Ini jadi semacam upaya pelarian (eskapis) yang entah apa ujungnya nanti. Tak jelas. Lantaran yang jelas hanya yang ada di depan mata saat ini dan di sini. Di mana sekaligus mereka dapat hiburan (merasa terhibur?) sambil bisa – walau sekejap – untuk melupakan “penderitaan” di rumah. Tidak menyelesaikan masalah memang, hanya sekedar mengungsi. Problem mendasarnya tetap ada.
Ya dangkal, dan sama sekali tidak visioner (melihat dan bepikir jauh ke depan). Tapi ya itulah jangkauan pikiran dari mereka yang putus sekolah. Lagi pula, apakah mereka yang dari “kaum berpunya” yang hadir di situ juga ambil pusing dengan latar belakang kehadiran “kaum tidak berpunya” yang duduk bersama mereka di beton taman “Haradukuh” itu?
Pertanyaan ini juga terarah pada otoritas, pemerintah daerah. Realitas sosial di Dukuh Atas itu nyata, bukan fatamorgana. Bagaimana mereka semestinya bersikap. Kebijakan antisipatif macam apa yang telah di produksi pemda? Bagaimana supaya dinamika kerumunan yang sudah, sedang dan akan terus terjadi itu bisa berdampak positif?
Nampaknya pemda masih gagap, tak tahu persis mesti bikin apa (dalam jangka pendek, menengah maupun panjang). Ini semestinya juga jadi pelajaran bagi pemda di daerahlainnya. Apa yang sudah mereka buat agar kaum muda di wilayahnya punya ruang publik yang cukup? Dimana mereka bisa berinteraksi positif, di lokasi yang gampang diakses, murah (bahkan gratis) serta aman dan nyaman (bersih).

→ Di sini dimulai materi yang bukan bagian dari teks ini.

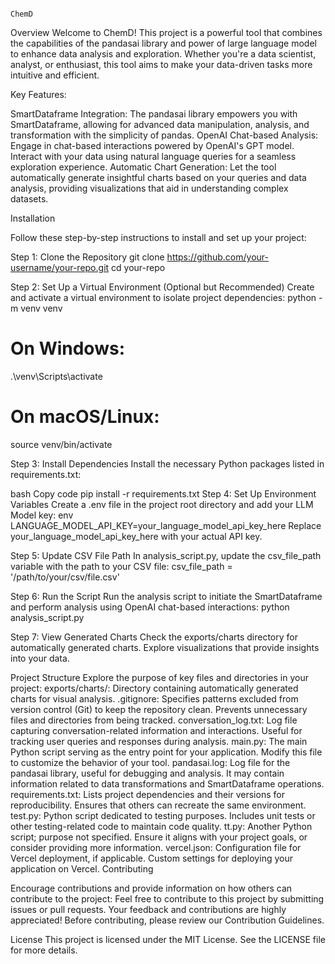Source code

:                                                                                               ChemD
Overview
Welcome to ChemD! This project is a powerful tool that combines the capabilities of the pandasai library and power of large language model to enhance data analysis and exploration. Whether you're a data scientist, analyst, or enthusiast, this tool aims to make your data-driven tasks more intuitive and efficient.

Key Features:

SmartDataframe Integration: The pandasai library empowers you with SmartDataframe, allowing for advanced data manipulation, analysis, and transformation with the simplicity of pandas.
OpenAI Chat-based Analysis: Engage in chat-based interactions powered by OpenAI's GPT model. Interact with your data using natural language queries for a seamless exploration experience.
Automatic Chart Generation: Let the tool automatically generate insightful charts based on your queries and data analysis, providing visualizations that aid in understanding complex datasets.

Installation

Follow these step-by-step instructions to install and set up your project:

Step 1: Clone the Repository
git clone https://github.com/your-username/your-repo.git
cd your-repo

Step 2: Set Up a Virtual Environment (Optional but Recommended)
Create and activate a virtual environment to isolate project dependencies:
python -m venv venv
# On Windows:
.\venv\Scripts\activate
# On macOS/Linux:
source venv/bin/activate

Step 3: Install Dependencies
Install the necessary Python packages listed in requirements.txt:

bash
Copy code
pip install -r requirements.txt
Step 4: Set Up Environment Variables
Create a .env file in the project root directory and add your LLM Model key:
env
LANGUAGE_MODEL_API_KEY=your_language_model_api_key_here
Replace your_language_model_api_key_here with your actual API key.

Step 5: Update CSV File Path
In analysis_script.py, update the csv_file_path variable with the path to your CSV file:
csv_file_path = '/path/to/your/csv/file.csv'

Step 6: Run the Script
Run the analysis script to initiate the SmartDataframe and perform analysis using OpenAI chat-based interactions:
python analysis_script.py

Step 7: View Generated Charts
Check the exports/charts directory for automatically generated charts. Explore visualizations that provide insights into your data.

Project Structure
Explore the purpose of key files and directories in your project:
exports/charts/: Directory containing automatically generated charts for visual analysis.
.gitignore: Specifies patterns excluded from version control (Git) to keep the repository clean. Prevents unnecessary files and directories from being tracked.
conversation_log.txt: Log file capturing conversation-related information and interactions. Useful for tracking user queries and responses during analysis.
main.py: The main Python script serving as the entry point for your application. Modify this file to customize the behavior of your tool.
pandasai.log: Log file for the pandasai library, useful for debugging and analysis. It may contain information related to data transformations and SmartDataframe operations.
requirements.txt: Lists project dependencies and their versions for reproducibility. Ensures that others can recreate the same environment.
test.py: Python script dedicated to testing purposes. Includes unit tests or other testing-related code to maintain code quality.
tt.py: Another Python script; purpose not specified. Ensure it aligns with your project goals, or consider providing more information.
vercel.json: Configuration file for Vercel deployment, if applicable. Custom settings for deploying your application on Vercel.
Contributing

Encourage contributions and provide information on how others can contribute to the project:
Feel free to contribute to this project by submitting issues or pull requests. Your feedback and contributions are highly appreciated! Before contributing, please review our Contribution Guidelines.

License
This project is licensed under the MIT License. See the LICENSE file for more details.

Faktanya, ruang publik macam Dukuh Atas-Sudirman itu bisa mempertemukan kepentingan kedua kaum (the have and the have-not). Bahkan kepentingan kedua strata sosial itu bukan hanya bertemu, tapi malah berkolaborasi memproduksi konten medsos. Saling berkreasi dan memviralkan konten yang potensial bisa jadi komoditi virtual.

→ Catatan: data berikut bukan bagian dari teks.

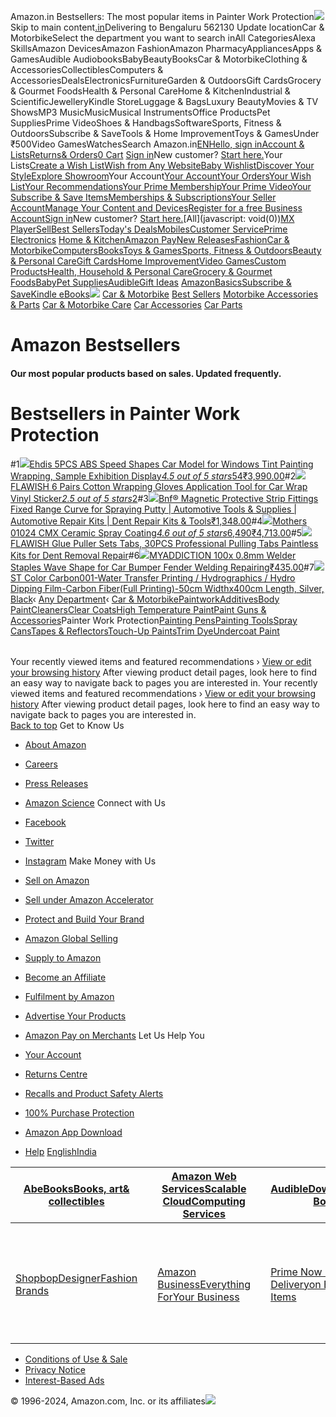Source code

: Amazon.in Bestsellers: The most popular items in Painter Work Protection![](https://m.media-amazon.com/images/G/31/gno/sprites/nav-sprite-global-1x-reorg-privacy._CB541718031_.png)Skip to main content[.in](/ref=nav_logo)Delivering to Bengaluru 562130  Update locationCar & MotorbikeSelect the department you want to search inAll CategoriesAlexa SkillsAmazon DevicesAmazon FashionAmazon PharmacyAppliancesApps & GamesAudible AudiobooksBabyBeautyBooksCar & MotorbikeClothing & AccessoriesCollectiblesComputers & AccessoriesDealsElectronicsFurnitureGarden & OutdoorsGift CardsGrocery & Gourmet FoodsHealth & Personal CareHome & KitchenIndustrial & ScientificJewelleryKindle StoreLuggage & BagsLuxury BeautyMovies & TV ShowsMP3 MusicMusicMusical InstrumentsOffice ProductsPet SuppliesPrime VideoShoes & HandbagsSoftwareSports, Fitness & OutdoorsSubscribe & SaveTools & Home ImprovementToys & GamesUnder ₹500Video GamesWatchesSearch Amazon.in[EN](/customer-preferences/edit?ie=UTF8&preferencesReturnUrl=%2Fgp%2Fbestsellers%2Fautomotive%2F5257605031%2Fref%3Dzg_bs_nav_automotive_2_5257482031&ref_=topnav_lang)[Hello, sign inAccount & Lists](https://www.amazon.in/ap/signin?openid.pape.max_auth_age=0&openid.return_to=https%3A%2F%2Fwww.amazon.in%2Fgp%2Fbestsellers%2Fautomotive%2F5257605031%2Fref%3Dnav_ya_signin&openid.identity=http%3A%2F%2Fspecs.openid.net%2Fauth%2F2.0%2Fidentifier_select&openid.assoc_handle=inflex&openid.mode=checkid_setup&openid.claimed_id=http%3A%2F%2Fspecs.openid.net%2Fauth%2F2.0%2Fidentifier_select&openid.ns=http%3A%2F%2Fspecs.openid.net%2Fauth%2F2.0)[Returns& Orders](/gp/css/order-history?ref_=nav_orders_first)[0 Cart](/gp/cart/view.html?ref_=nav_cart) [Sign in](https://www.amazon.in/ap/signin?openid.pape.max_auth_age=0&openid.return_to=https%3A%2F%2Fwww.amazon.in%2Fgp%2Fbestsellers%2Fautomotive%2F5257605031%2Fref%3Dnav_signin&openid.identity=http%3A%2F%2Fspecs.openid.net%2Fauth%2F2.0%2Fidentifier_select&openid.assoc_handle=inflex&openid.mode=checkid_setup&openid.claimed_id=http%3A%2F%2Fspecs.openid.net%2Fauth%2F2.0%2Fidentifier_select&openid.ns=http%3A%2F%2Fspecs.openid.net%2Fauth%2F2.0)New customer? [Start here.](https://www.amazon.in/ap/register?openid.pape.max_auth_age=0&openid.return_to=https%3A%2F%2Fwww.amazon.in%2Fgp%2Fbestsellers%2Fautomotive%2F5257605031%2Fref%3Dzg_bs_nav_automotive_2_5257482031%2F%3Fie%3DUTF8%26ref_%3Dnav_newcust&openid.identity=http%3A%2F%2Fspecs.openid.net%2Fauth%2F2.0%2Fidentifier_select&openid.assoc_handle=inflex&openid.mode=checkid_setup&openid.claimed_id=http%3A%2F%2Fspecs.openid.net%2Fauth%2F2.0%2Fidentifier_select&openid.ns=http%3A%2F%2Fspecs.openid.net%2Fauth%2F2.0)Your Lists[Create a Wish List](/hz/wishlist/ls?triggerElementID=createList&ref_=nav_ListFlyout_navFlyout_createList_lv_redirect)[Wish from Any Website](/wishlist/universal?ref_=nav_ListFlyout_gno_listpop_uwl)[Baby Wishlist](/baby-reg/homepage?ref_=nav_ListFlyout_gno_listpop_br)[Discover Your Style](/discover/?ref_=nav_ListFlyout_sbl)[Explore Showroom](/showroom?ref_=nav_ListFlyout_srm_your_desk_wl_in)Your Account[Your Account](/gp/css/homepage.html?ref_=nav_AccountFlyout_ya)[Your Orders](/gp/css/order-history?ref_=nav_AccountFlyout_orders)[Your Wish List](/hz/wishlist/ls?requiresSignIn=1&ref_=nav_AccountFlyout_wl)[Your Recommendations](/gp/yourstore?ref_=nav_AccountFlyout_recs)[Your Prime Membership](/gp/primecentral?ref_=nav_AccountFlyout_prime)[Your Prime Video](/gp/redirect.html?location=https%3A%2F%2Fwww.primevideo.com%2F%3Fref_%3D_apv&source=nav_linktree&token=13D4F90D28CD96790B94E6091246BB1B2AE9FA05)[Your Subscribe & Save Items](/auto-deliveries?ref_=nav_AccountFlyout_sns)[Memberships & Subscriptions](/hz5/yourmembershipsandsubscriptions?ref_=nav_AccountFlyout_digital_subscriptions)[Your Seller Account](/b/?node=2838698031&ld=AZINSOAYAFlyout&ref_=nav_AccountFlyout_sell)[Manage Your Content and Devices](/hz/mycd/myx?pageType=content&ref_=nav_AccountFlyout_myk)[Register for a free Business Account](https://www.amazon.in/business/register/org/landing?ref_=nav_ya_flyout_b2b_reg_bottom_create)[Sign in](https://www.amazon.in/ap/signin?openid.pape.max_auth_age=0&openid.return_to=https%3A%2F%2Fwww.amazon.in%2Fgp%2Fbestsellers%2Fautomotive%2F5257605031%2Fref%3Dnav_custrec_signin&openid.identity=http%3A%2F%2Fspecs.openid.net%2Fauth%2F2.0%2Fidentifier_select&openid.assoc_handle=inflex&openid.mode=checkid_setup&openid.claimed_id=http%3A%2F%2Fspecs.openid.net%2Fauth%2F2.0%2Fidentifier_select&openid.ns=http%3A%2F%2Fspecs.openid.net%2Fauth%2F2.0)New customer? [Start here.](https://www.amazon.in/ap/register?openid.pape.max_auth_age=0&openid.return_to=https%3A%2F%2Fwww.amazon.in%2Fgp%2Fbestsellers%2Fautomotive%2F5257605031%2Fref%3Dzg_bs_nav_automotive_2_5257482031%2F%3Fie%3DUTF8%26ref_%3Dnav_custrec_newcust&openid.identity=http%3A%2F%2Fspecs.openid.net%2Fauth%2F2.0%2Fidentifier_select&openid.assoc_handle=inflex&openid.mode=checkid_setup&openid.claimed_id=http%3A%2F%2Fspecs.openid.net%2Fauth%2F2.0%2Fidentifier_select&openid.ns=http%3A%2F%2Fspecs.openid.net%2Fauth%2F2.0)[All](javascript: void(0))[MX Player](/minitv?ref_=nav_avod_desktop_topnav)[Sell](/b/32702023031?node=32702023031&ld=AZINSOANavDesktop_T3&ref_=nav_cs_sell_T3)[Best Sellers](/gp/bestsellers/?ref_=nav_cs_bestsellers)[Today's Deals](/deals?ref_=nav_cs_gb)[Mobiles](/mobile-phones/b/?ie=UTF8&node=1389401031&ref_=nav_cs_mobiles)[Customer Service](/gp/help/customer/display.html?nodeId=200507590&ref_=nav_cs_help)[Prime](/prime?ref_=nav_cs_primelink_nonmember) [Electronics](/electronics/b/?ie=UTF8&node=976419031&ref_=nav_cs_electronics) [Home & Kitchen](/Home-Kitchen/b/?ie=UTF8&node=976442031&ref_=nav_cs_home)[Amazon Pay](/gp/sva/dashboard?ref_=nav_cs_apay)[New Releases](/gp/new-releases/?ref_=nav_cs_newreleases)[Fashion](/gp/browse.html?node=6648217031&ref_=nav_cs_fashion)[Car & Motorbike](/Car-Motorbike-Store/b/?ie=UTF8&node=4772060031&ref_=nav_cs_automotive)[Computers](/computers-and-accessories/b/?ie=UTF8&node=976392031&ref_=nav_cs_pc)[Books](/Books/b/?ie=UTF8&node=976389031&ref_=nav_cs_books)[Toys & Games](/Toys-Games/b/?ie=UTF8&node=1350380031&ref_=nav_cs_toys)[Sports, Fitness & Outdoors](/Sports/b/?ie=UTF8&node=1984443031&ref_=nav_cs_sports)[Beauty & Personal Care](/beauty/b/?ie=UTF8&node=1355016031&ref_=nav_cs_beauty)[Gift Cards](/gift-card-store/b/?ie=UTF8&node=3704982031&ref_=nav_cs_gc)[Home Improvement](/Home-Improvement/b/?ie=UTF8&node=4286640031&ref_=nav_cs_hi)[Video Games](/video-games/b/?ie=UTF8&node=976460031&ref_=nav_cs_video_games)[Custom Products](/Amazon-Custom/b/?ie=UTF8&node=32615889031&ref_=nav_cs_custom)[Health, Household & Personal Care](/health-and-personal-care/b/?ie=UTF8&node=1350384031&ref_=nav_cs_hpc)[Grocery & Gourmet Foods](/Gourmet-Specialty-Foods/b/?ie=UTF8&node=2454178031&ref_=nav_cs_grocery)[Baby](/Baby/b/?ie=UTF8&node=1571274031&ref_=nav_cs_baby)[Pet Supplies](/Pet-Supplies/b/?ie=UTF8&node=2454181031&ref_=nav_cs_pets)[Audible](/Audible-Books-and-Originals/b/?ie=UTF8&node=17941593031&ref_=nav_cs_audible)[Gift Ideas](/gcx/-/gfhz/?ref_=nav_cs_giftfinder) [AmazonBasics](/b/?node=6637738031&ref_=nav_cs_amazonbasics)[Subscribe & Save](/auto-deliveries/landing?ref_=nav_cs_sns)[Kindle eBooks](/Kindle-eBooks/b/?ie=UTF8&node=1634753031&ref_=nav_cs_kindle_books)[![](https://m.media-amazon.com/images/G/31/AmazonVideo/2021/X-site/SingleTitle/DEC2024/BeastGamesS1/400x39-SWM-NP._CB538020858_.jpg)](/gp/video/ssoredirect/?ie=UTF8&pvp=%2F%3Fref_%3Ddvm_crs_in_s_gw_swm_dk_np_beastgme&ref_=nav_swm_dvm_crs_in_s_gw_swm_dk_np_beastgme&pf_rd_p=f15865ac-581e-4a3c-8def-4eeb135a8249&pf_rd_s=nav-sitewide-msg&pf_rd_t=4201&pf_rd_i=navbar-4201&pf_rd_m=A21TJRUUN4KGV&pf_rd_r=MAGNE51JNZGDY4NCHEQM) [Car & Motorbike](/Car-Motorbike-Store/b/?ie=UTF8&node=4772060031&ref_=topnav_storetab_automotivesubnav)  [Best Sellers](/gp/bestsellers/automotive/?ie=UTF8&ref_=sv_automotivesubnav_1)  [Motorbike Accessories & Parts](/Motorbike-Accessories-Parts/b/?ie=UTF8&node=5257478031&ref_=sv_automotivesubnav_2)  [Car & Motorbike Care](/Car-n-Motorbike-Care/b/?ie=UTF8&node=5257472031&ref_=sv_automotivesubnav_3)  [Car Accessories](/Car-Accessories/b/?ie=UTF8&node=5257474031&ref_=sv_automotivesubnav_4)  [Car Parts](/Car-Parts/b/?ie=UTF8&node=5257475031&ref_=sv_automotivesubnav_5) 

Amazon Bestsellers
==================

#### Our most popular products based on sales. Updated frequently.

Bestsellers in Painter Work Protection
======================================

#1[![](https://images-eu.ssl-images-amazon.com/images/I/615nBBWCM1L._AC_UL600_SR600,400_.jpg)](/Ehdis-Windows-Painting-Wrapping-Exhibition/dp/B01HZB9GFG/ref=zg_bs_g_5257605031_d_sccl_1/259-8524107-9250760?psc=1)[Ehdis 5PCS ABS Speed Shapes Car Model for Windows Tint Painting Wrapping, Sample Exhibition Display](/Ehdis-Windows-Painting-Wrapping-Exhibition/dp/B01HZB9GFG/ref=zg_bs_g_5257605031_d_sccl_1/259-8524107-9250760?psc=1)[*4.5 out of 5 stars*54](/product-reviews/B01HZB9GFG/ref=zg_bs_g_5257605031_d_sccl_1_cr/259-8524107-9250760)[₹3,990.00](/Ehdis-Windows-Painting-Wrapping-Exhibition/dp/B01HZB9GFG/ref=zg_bs_g_5257605031_d_sccl_1/259-8524107-9250760?psc=1)#2[![](https://images-eu.ssl-images-amazon.com/images/I/51hFSPe4vcL._AC_UL600_SR600,400_.jpg)](/FLAWISH-Cotton-Wrapping-Application-Sticker/dp/B082WXH7MC/ref=zg_bs_g_5257605031_d_sccl_2/259-8524107-9250760?psc=1)[FLAWISH 6 Pairs Cotton Wrapping Gloves Application Tool for Car Wrap Vinyl Sticker](/FLAWISH-Cotton-Wrapping-Application-Sticker/dp/B082WXH7MC/ref=zg_bs_g_5257605031_d_sccl_2/259-8524107-9250760?psc=1)[*2.5 out of 5 stars*2](/product-reviews/B082WXH7MC/ref=zg_bs_g_5257605031_d_sccl_2_cr/259-8524107-9250760)#3[![](https://images-eu.ssl-images-amazon.com/images/I/61oF0xRCCHL._AC_UL600_SR600,400_.jpg)](/Magnetic-Protective-Fittings-Spraying-Automotive/dp/B0D5YL6JC1/ref=zg_bs_g_5257605031_d_sccl_3/259-8524107-9250760?psc=1)[Bnf® Magnetic Protective Strip Fittings Fixed Range Curve for Spraying Putty | Automotive Tools & Supplies | Automotive Repair Kits | Dent Repair Kits & Tools](/Magnetic-Protective-Fittings-Spraying-Automotive/dp/B0D5YL6JC1/ref=zg_bs_g_5257605031_d_sccl_3/259-8524107-9250760?psc=1)[₹1,348.00](/Magnetic-Protective-Fittings-Spraying-Automotive/dp/B0D5YL6JC1/ref=zg_bs_g_5257605031_d_sccl_3/259-8524107-9250760?psc=1)#4[![](https://images-eu.ssl-images-amazon.com/images/I/61Buvak5ZqL._AC_UL600_SR600,400_.jpg)](/Mothers-01024-Ceramic-Spray-Coating/dp/B07K46RD7Y/ref=zg_bs_g_5257605031_d_sccl_4/259-8524107-9250760?psc=1)[Mothers 01024 CMX Ceramic Spray Coating](/Mothers-01024-Ceramic-Spray-Coating/dp/B07K46RD7Y/ref=zg_bs_g_5257605031_d_sccl_4/259-8524107-9250760?psc=1)[*4.6 out of 5 stars*6,490](/product-reviews/B07K46RD7Y/ref=zg_bs_g_5257605031_d_sccl_4_cr/259-8524107-9250760)[₹4,713.00](/Mothers-01024-Ceramic-Spray-Coating/dp/B07K46RD7Y/ref=zg_bs_g_5257605031_d_sccl_4/259-8524107-9250760?psc=1)#5[![](https://images-eu.ssl-images-amazon.com/images/I/51oa+7bMV6L._AC_UL600_SR600,400_.jpg)](/FLAWISH-Professional-Pulling-Paintless-Removal/dp/B082WXKRW4/ref=zg_bs_g_5257605031_d_sccl_5/259-8524107-9250760?psc=1)[FLAWISH Glue Puller Sets Tabs, 30PCS Professional Pulling Tabs Paintless Kits for Dent Removal Repair](/FLAWISH-Professional-Pulling-Paintless-Removal/dp/B082WXKRW4/ref=zg_bs_g_5257605031_d_sccl_5/259-8524107-9250760?psc=1)#6[![](https://images-eu.ssl-images-amazon.com/images/I/51o5ZEx1dPL._AC_UL600_SR600,400_.jpg)](/MYADDICTION-Welder-Staples-Welding-Repairing/dp/B0D4VPGQJX/ref=zg_bs_g_5257605031_d_sccl_6/259-8524107-9250760?psc=1)[MYADDICTION 100x 0.8mm Welder Staples Wave Shape for Car Bumper Fender Welding Repairing](/MYADDICTION-Welder-Staples-Welding-Repairing/dp/B0D4VPGQJX/ref=zg_bs_g_5257605031_d_sccl_6/259-8524107-9250760?psc=1)[₹435.00](/MYADDICTION-Welder-Staples-Welding-Repairing/dp/B0D4VPGQJX/ref=zg_bs_g_5257605031_d_sccl_6/259-8524107-9250760?psc=1)#7[![](https://images-eu.ssl-images-amazon.com/images/I/91TjP5zAgvL._AC_UL600_SR600,400_.jpg)](/Carbon001-Water-Transfer-Hydrographics-Film-Carbon-Widthx400cm/dp/B09XLP75CF/ref=zg_bs_g_5257605031_d_sccl_7/259-8524107-9250760?psc=1)[ST Color Carbon001-Water Transfer Printing / Hydrographics / Hydro Dipping Film-Carbon Fiber(Full Printing)-50cm Widthx400cm Length, Silver, Black](/Carbon001-Water-Transfer-Hydrographics-Film-Carbon-Widthx400cm/dp/B09XLP75CF/ref=zg_bs_g_5257605031_d_sccl_7/259-8524107-9250760?psc=1)‹ [Any Department](/gp/bestsellers/ref=zg_bs_unv_automotive_0_5257605031_4)‹ [Car & Motorbike](/gp/bestsellers/automotive/ref=zg_bs_unv_automotive_1_5257605031_3)[Paintwork](/gp/bestsellers/automotive/5257482031/ref=zg_bs_unv_automotive_2_5257605031_2)[Additives](/gp/bestsellers/automotive/5257597031/ref=zg_bs_nav_automotive_2_5257605031)[Body Paint](/gp/bestsellers/automotive/51348192031/ref=zg_bs_nav_automotive_2_5257605031)[Cleaners](/gp/bestsellers/automotive/5257600031/ref=zg_bs_nav_automotive_2_5257605031)[Clear Coats](/gp/bestsellers/automotive/51348191031/ref=zg_bs_nav_automotive_2_5257605031)[High Temperature Paint](/gp/bestsellers/automotive/51348195031/ref=zg_bs_nav_automotive_2_5257605031)[Paint Guns & Accessories](/gp/bestsellers/automotive/5257603031/ref=zg_bs_nav_automotive_2_5257605031)Painter Work Protection[Painting Pens](/gp/bestsellers/automotive/5257606031/ref=zg_bs_nav_automotive_2_5257605031)[Painting Tools](/gp/bestsellers/automotive/5257607031/ref=zg_bs_nav_automotive_2_5257605031)[Spray Cans](/gp/bestsellers/automotive/5257610031/ref=zg_bs_nav_automotive_2_5257605031)[Tapes & Reflectors](/gp/bestsellers/automotive/5257598031/ref=zg_bs_nav_automotive_2_5257605031)[Touch-Up Paints](/gp/bestsellers/automotive/5257612031/ref=zg_bs_nav_automotive_2_5257605031)[Trim Dye](/gp/bestsellers/automotive/51348193031/ref=zg_bs_nav_automotive_2_5257605031)[Undercoat Paint](/gp/bestsellers/automotive/51348194031/ref=zg_bs_nav_automotive_2_5257605031)  

|  |
| --- |

 Your recently viewed items and featured recommendations  ›  [View or edit your browsing history](/gp/history)  After viewing product detail pages, look here to find an easy way to navigate back to pages you are interested in.  Your recently viewed items and featured recommendations  ›  [View or edit your browsing history](/gp/history)  After viewing product detail pages, look here to find an easy way to navigate back to pages you are interested in.   
 [Back to top](javascript:void(0)) Get to Know Us

* [About Amazon](https://www.aboutamazon.in/?utm_source=gateway&utm_medium=footer)
* [Careers](https://amazon.jobs)
* [Press Releases](https://press.aboutamazon.in/?utm_source=gateway&utm_medium=footer)
* [Amazon Science](https://www.amazon.science)
Connect with Us

* [Facebook](https://www.amazon.in/gp/redirect.html/ref=footer_fb?location=http://www.facebook.com/AmazonIN&token=2075D5EAC7BB214089728E2183FD391706D41E94&6)
* [Twitter](https://www.amazon.in/gp/redirect.html/ref=footer_twitter?location=http://twitter.com/AmazonIN&token=A309DFBFCB1E37A808FF531934855DC817F130B6&6)
* [Instagram](https://www.amazon.in/gp/redirect.html?location=https://www.instagram.com/amazondotin&token=264882C912E9D005CB1D9B61F12E125D5DF9BFC7&source=standards)
Make Money with Us

* [Sell on Amazon](/b/?node=2838698031&ld=AZINSOANavDesktopFooter_C&ref_=nav_footer_sell_C)
* [Sell under Amazon Accelerator](https://accelerator.amazon.in/?ref_=map_1_b2b_GW_FT)
* [Protect and Build Your Brand](https://brandservices.amazon.in/?ref=AOINABRLGNRFOOT&ld=AOINABRLGNRFOOT)
* [Amazon Global Selling](https://sell.amazon.in/grow-your-business/amazon-global-selling.html?ld=AZIN_Footer_V1&ref=AZIN_Footer_V1)
* [Supply to Amazon](https://supply.amazon.com/?ref_=footer_sta&lang=en-IN)
* [Become an Affiliate](https://affiliate-program.amazon.in/?utm_campaign=assocshowcase&utm_medium=footer&utm_source=GW&ref_=footer_assoc)
* [Fulfilment by Amazon](https://services.amazon.in/services/fulfilment-by-amazon/benefits.html/ref=az_footer_fba?ld=AWRGINFBAfooter)
* [Advertise Your Products](https://advertising.amazon.in/?ref=Amz.in)
* [Amazon Pay on Merchants](https://www.amazonpay.in/merchant)
Let Us Help You

* [Your Account](/gp/css/homepage.html?ref_=footer_ya)
* [Returns Centre](/gp/css/returns/homepage.html?ref_=footer_hy_f_4)
* [Recalls and Product Safety Alerts](https://www.amazon.in/your-product-safety-alerts?ref_=footer_bsx_ypsa)
* [100% Purchase Protection](/gp/help/customer/display.html?nodeId=201083470&ref_=footer_swc)
* [Amazon App Download](/gp/browse.html?node=6967393031&ref_=footer_mobapp)
* [Help](/gp/help/customer/display.html?nodeId=200507590&ref_=footer_gw_m_b_he)
[English](/customer-preferences/edit?ie=UTF8&preferencesReturnUrl=%2Fgp%2Fbestsellers%2Fautomotive%2F5257605031%2Fref%3Dzg_bs_nav_automotive_2_5257482031&ref_=footer_lang)[India](/customer-preferences/country?ie=UTF8&preferencesReturnUrl=%2Fgp%2Fbestsellers%2Fautomotive%2F5257605031%2Fref%3Dzg_bs_nav_automotive_2_5257482031&ref_=footer_icp_cp)

| [AbeBooksBooks, art& collectibles](https://www.abebooks.com/) |  | [Amazon Web ServicesScalable CloudComputing Services](https://aws.amazon.com/what-is-cloud-computing/?sc_channel=EL&sc_campaign=IN_amazonfooter) |  | [AudibleDownloadAudio Books](https://www.audible.in/) |  | [IMDbMovies, TV& Celebrities](https://www.imdb.com/) |
| --- | --- | --- | --- | --- | --- | --- |
|  |
| [ShopbopDesignerFashion Brands](https://www.shopbop.com/) |  | [Amazon BusinessEverything ForYour Business](/business?ref=footer_aingw) |  | [Prime Now 2-Hour Deliveryon Everyday Items](/now?ref=footer_amznow) |  | [Amazon Prime Music100 million songs, ad-freeOver 15 million podcast episodes](/music/prime?ref=footer_apm) |

* [Conditions of Use & Sale](/gp/help/customer/display.html?nodeId=200545940&ref_=footer_cou)
* [Privacy Notice](/gp/help/customer/display.html?nodeId=200534380&ref_=footer_privacy)
* [Interest-Based Ads](/gp/help/customer/display.html?nodeId=202075050&ref_=footer_iba)

© 1996-2024, Amazon.com, Inc. or its affiliates![](//fls-eu.amazon.in/1/batch/1/OP/A21TJRUUN4KGV:259-8524107-9250760:MAGNE51JNZGDY4NCHEQM$uedata=s:%2Frd%2Fuedata%3Fnoscript%26id%3DMAGNE51JNZGDY4NCHEQM:0)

Aktivitas menonton dan di tonton ini bisa meluas bukan sekedar oleh mereka yang hadir (present) di locus Haradukuh itu, namun secara virtual bisa di tonton sampai ribuan bahkan jutaan orang via gawai nya masing-masing. Menembus ruang dan waktu.
Dan ini jadi menarik. Bayangkan, potensi jutaan penonton dengan flaksibilitas waktu menonton? Ini sebuah kuantitas pemirsa yang sangat bisa dikapitalisasi di marketplace (atau marketspace?).
Kapitalisme itu laksana karet busa yang bisa menyerap apapun, termasuk menghisap antitesisnya ke dalam pusaran konsumerisme.
28/07/2022,
Andre Vincent Wenas, Direktur Eksekutif Lembaga Kajian Strategis PERSPEKTIF (LKSP), Jakarta.